On August 9, 2007, a group of Quixtar distributors, including founders of the TEAM training organization, filed a lawsuit seeking to enjoin Quixtar from enforcing its distributor contracts, including the non-competition and non-solicitation provisions. The plaintiffs alleged that the company knowingly operates as a pyramid scheme, and prevents its distributors from leaving the organization through the aforementioned provisions.

On August 10, 2007, Quixtar announced that it had terminated the businesses of fifteen of the plaintiffs involved in the lawsuit, and sought and received a temporary restraining order and preliminary order of injunction in a Michigan court preventing them from interfering with the LOS, soliciting IBOs for their new company, or disparaging Quixtar or the business in any way. In mid October 2007, Quixtar argued that the former distributors were in violation of the court order since TEAM continued to have meetings and sell motivational materials. In Grand Rapids, Michigan, Quixtar argued that TEAM was using Quixtar's proprietary information to promote its meetings and sell materials. The court held in favor of Woodward and Brady and allowed TEAM to continue to operate.

To enforce the injunction, Quixtar filed an action against 30 anonymous bloggers. Specifically, Quixtar was seeking to discover if Woodward and Brady were involved in a blogging campaign to disparage the company. The California lawsuit was dismissed on October 5, 2007.

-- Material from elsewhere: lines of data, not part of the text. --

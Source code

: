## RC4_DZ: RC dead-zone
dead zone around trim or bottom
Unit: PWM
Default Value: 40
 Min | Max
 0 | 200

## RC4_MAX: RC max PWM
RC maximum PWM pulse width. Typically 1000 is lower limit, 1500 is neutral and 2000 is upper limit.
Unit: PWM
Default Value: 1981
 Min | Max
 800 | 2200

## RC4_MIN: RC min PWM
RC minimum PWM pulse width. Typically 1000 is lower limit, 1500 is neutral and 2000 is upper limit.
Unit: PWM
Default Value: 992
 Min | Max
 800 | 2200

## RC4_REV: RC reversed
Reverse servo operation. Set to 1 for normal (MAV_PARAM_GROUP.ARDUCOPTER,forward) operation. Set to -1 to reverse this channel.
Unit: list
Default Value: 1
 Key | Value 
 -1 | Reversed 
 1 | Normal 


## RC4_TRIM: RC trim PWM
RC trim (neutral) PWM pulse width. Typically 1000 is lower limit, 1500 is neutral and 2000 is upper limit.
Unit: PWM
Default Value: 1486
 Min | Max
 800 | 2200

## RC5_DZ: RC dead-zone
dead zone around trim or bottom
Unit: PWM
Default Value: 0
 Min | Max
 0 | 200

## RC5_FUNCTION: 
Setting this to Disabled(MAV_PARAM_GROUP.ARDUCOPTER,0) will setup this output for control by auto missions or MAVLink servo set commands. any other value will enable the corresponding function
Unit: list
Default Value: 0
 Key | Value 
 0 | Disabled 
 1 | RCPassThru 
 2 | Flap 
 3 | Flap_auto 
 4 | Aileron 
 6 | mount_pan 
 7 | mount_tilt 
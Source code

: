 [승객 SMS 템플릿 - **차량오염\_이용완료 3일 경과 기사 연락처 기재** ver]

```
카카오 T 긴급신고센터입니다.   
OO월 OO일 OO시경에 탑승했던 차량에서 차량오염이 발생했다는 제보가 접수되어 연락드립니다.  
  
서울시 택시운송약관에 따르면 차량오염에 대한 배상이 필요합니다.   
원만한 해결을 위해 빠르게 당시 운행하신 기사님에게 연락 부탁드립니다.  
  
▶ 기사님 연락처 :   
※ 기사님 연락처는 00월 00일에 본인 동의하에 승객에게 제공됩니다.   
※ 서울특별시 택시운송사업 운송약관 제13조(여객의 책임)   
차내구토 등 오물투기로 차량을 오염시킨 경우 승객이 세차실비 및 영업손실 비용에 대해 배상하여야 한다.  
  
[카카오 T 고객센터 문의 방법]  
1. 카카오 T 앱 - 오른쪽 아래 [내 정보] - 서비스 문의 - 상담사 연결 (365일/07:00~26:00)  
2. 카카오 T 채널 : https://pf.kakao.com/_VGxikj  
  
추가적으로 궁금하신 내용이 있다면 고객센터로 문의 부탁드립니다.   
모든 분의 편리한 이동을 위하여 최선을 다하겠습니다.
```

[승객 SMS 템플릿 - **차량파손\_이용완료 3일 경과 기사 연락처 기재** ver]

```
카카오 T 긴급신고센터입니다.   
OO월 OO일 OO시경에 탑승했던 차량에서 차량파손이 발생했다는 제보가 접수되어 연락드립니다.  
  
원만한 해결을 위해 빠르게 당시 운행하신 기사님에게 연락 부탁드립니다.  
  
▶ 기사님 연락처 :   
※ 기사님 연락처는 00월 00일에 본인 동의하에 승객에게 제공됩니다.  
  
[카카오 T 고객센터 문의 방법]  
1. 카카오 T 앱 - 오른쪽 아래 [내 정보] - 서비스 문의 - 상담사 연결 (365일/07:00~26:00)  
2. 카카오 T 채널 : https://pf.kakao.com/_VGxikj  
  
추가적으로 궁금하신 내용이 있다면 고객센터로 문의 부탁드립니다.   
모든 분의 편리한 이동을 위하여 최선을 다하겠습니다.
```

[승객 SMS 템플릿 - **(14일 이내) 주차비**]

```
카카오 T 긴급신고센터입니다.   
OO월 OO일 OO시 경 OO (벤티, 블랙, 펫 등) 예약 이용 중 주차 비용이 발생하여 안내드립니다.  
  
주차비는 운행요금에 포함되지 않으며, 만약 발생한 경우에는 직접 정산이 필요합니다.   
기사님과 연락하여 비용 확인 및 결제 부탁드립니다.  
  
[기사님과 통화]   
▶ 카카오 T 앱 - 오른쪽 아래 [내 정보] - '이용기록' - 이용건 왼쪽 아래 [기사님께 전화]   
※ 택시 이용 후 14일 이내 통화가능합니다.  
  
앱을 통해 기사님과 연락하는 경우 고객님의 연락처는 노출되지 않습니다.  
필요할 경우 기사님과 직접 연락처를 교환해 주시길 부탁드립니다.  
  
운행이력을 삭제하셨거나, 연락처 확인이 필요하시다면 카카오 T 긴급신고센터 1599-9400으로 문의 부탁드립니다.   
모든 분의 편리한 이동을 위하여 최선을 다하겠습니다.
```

In 2009, Woodward and his wife Laurie were found liable in an arbitration case for soliciting other distributors to resign from Quixtar and join its competitor MonaVie, The Woodwards were ordered to pay a settlement of $12,736,659. TEAM Co-defendants Chris and Terri Brady ordered to pay $9,578,756 and Tim and Amy Marks, $3,533,230.

===Google bombing===

In the summer of 2004, some Quixtar leaders and IBOs allegedly launched a Web initiative designed to make their web pages more prominent in search results, aka Google Bombing.